View FirehouseWoodworking's profile


756 posts in 3839 days

#1 posted 11-13-2019 04:22 AM

Yup. I’d go with poplar. Cheers!

-- Dave; Lansing, Kansas

View Aj2's profile


2574 posts in 2364 days

#2 posted 11-13-2019 05:08 AM

I like the the smoky look sweet gum has.

-- Aj

View therealSteveN's profile


4348 posts in 1140 days

#3 posted 11-13-2019 06:58 AM

If you come off stain, and instead use dye, you can make any color you can think of. Poplar is good at taking color, it’s problem with color is blotch, definitely use a grain sealer.

I like Gum too, I hear folks on here talk about Alder, meaning it looks like anything. They evidently haven’t been around much Gum, it really does look like everything.

-- Think safe, be safe

View ibewjon's profile


1080 posts in 3359 days

#4 posted 11-13-2019 10:21 AM

The gum I have seen with a clear finish is beautiful. I think dark stain would be an insult to mother nature. I think ebony stain will hide the grain. But it is your project.
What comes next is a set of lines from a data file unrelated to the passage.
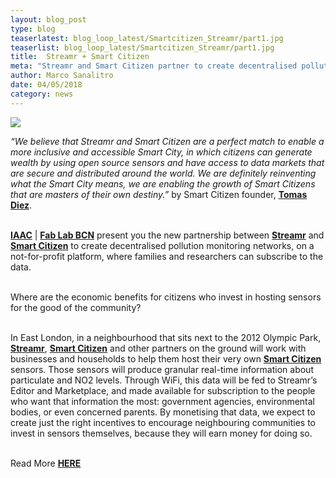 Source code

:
 ```yaml
---
layout: blog_post
type: blog
teaserlatest: blog_loop_latest/Smartcitizen_Streamr/part1.jpg
teaserlist: blog_loop_latest/Smartcitizen_Streamr/part1.jpg
title:  Streamr + Smart Citizen
meta: "Streamr and Smart Citizen partner to create decentralised pollution monitoring networks, on a not-for-profit platform, where families and researchers can subscribe to the data."
author: Marco Sanalitro
date: 04/05/2018 
category: news
---
```


<img src= "http://www.fablabbcn.org/img/blog/blog_loop_latest/Smartcitizen_Streamr/part2.jpg" align="middle"> 
<br>

<i>“We believe that Streamr and Smart Citizen are a perfect match to enable a more inclusive and accessible Smart City, in which citizens can generate wealth by using open source sensors and have access to data markets that are secure and distributed around the world. We are definitely reinventing what the Smart City means, we are enabling the growth of Smart Citizens that are masters of their own destiny.”</i> by Smart Citizen founder, <strong><a href="https://fablabbcn.org/about_us.html">Tomas Diez</a></strong>.<br><br>

<strong><a href="https://iaac.net/">IAAC</a></strong> | <strong><a href="https://fablabbcn.org/index.html">Fab Lab BCN</a></strong> present you the new partnership between <strong><a href="https://www.streamr.com/">Streamr</a></strong> and <strong><a href="https://smartcitizen.me/">Smart Citizen</a></strong> to create decentralised pollution monitoring networks, on a not-for-profit platform, where families and researchers can subscribe to the data.<br><br>

Where are the economic benefits for citizens who invest in hosting sensors for the good of the community?<br><br>

In East London, in a neighbourhood that sits next to the 2012 Olympic Park, <strong><a href="https://www.streamr.com/">Streamr</a></strong>, <strong><a href="https://smartcitizen.me/">Smart Citizen</a></strong> and other partners on the ground will work with businesses and households to help them host their very own <strong><a href="https://smartcitizen.me/">Smart Citizen</a></strong> sensors. Those sensors will produce granular real-time information about particulate and NO2 levels. Through WiFi, this data will be fed to Streamr’s Editor and Marketplace, and made available for subscription to the people who want that information the most: government agencies, environmental bodies, or even concerned parents. By monetising that data, we expect to create just the right incentives to encourage neighbouring communities to invest in sensors themselves, because they will earn money for doing so.<br><br>

Read More <strong><a href="https://medium.com/streamrblog/news-streamr-and-smart-citizen-partner-to-create-decentralised-pollution-monitoring-networks-a4da4bdfa5e4">HERE</a></strong><br><br>




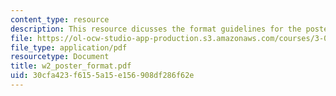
 ```yaml
---
content_type: resource
description: This resource dicusses the format guidelines for the poster building.
file: https://ol-ocw-studio-app-production.s3.amazonaws.com/courses/3-014-materials-laboratory-fall-2006/30cfa423f6155a15e156908df286f62e_w2_poster_format.pdf
file_type: application/pdf
resourcetype: Document
title: w2_poster_format.pdf
uid: 30cfa423-f615-5a15-e156-908df286f62e
---
```

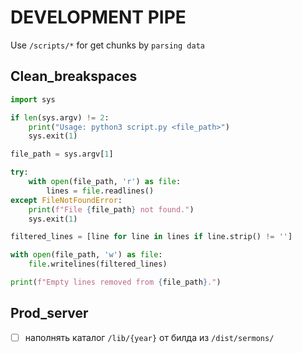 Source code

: # DEVELOPMENT PIPE

Use `/scripts/*` for get chunks by `parsing data`

## Clean_breakspaces

```python
import sys

if len(sys.argv) != 2:
    print("Usage: python3 script.py <file_path>")
    sys.exit(1)

file_path = sys.argv[1]

try:
    with open(file_path, 'r') as file:
        lines = file.readlines()
except FileNotFoundError:
    print(f"File {file_path} not found.")
    sys.exit(1)

filtered_lines = [line for line in lines if line.strip() != '']

with open(file_path, 'w') as file:
    file.writelines(filtered_lines)

print(f"Empty lines removed from {file_path}.")
```
## Prod_server

- [ ] наполнять каталог `/lib/{year}` от билда из `/dist/sermons/`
View Bill_Steele's profile


606 posts in 2298 days

#5 posted 11-15-2019 03:19 PM

It’s possible that you can match the color of the stain and/or the grain with another species of wood. If so—perfect—but….if the match is off it may be obvious or even distracting. You should definitely test the color of the stain with a test piece.

Another option may be to make the bottom a totally different color. Perhaps with paint or a dye (as therealSteveN suggested). Maybe the contrast will add some interest. This approach will make color matching unnecessary and may reduce grain matching needs.

A dye can add some interest and will not cover up the grain like paint. Here are some drawer fronts I dyed. Once I add a little oil and poly it darkens the color a little, but you can still see the grain. The dye goes into the wood rather than sitting on top of it.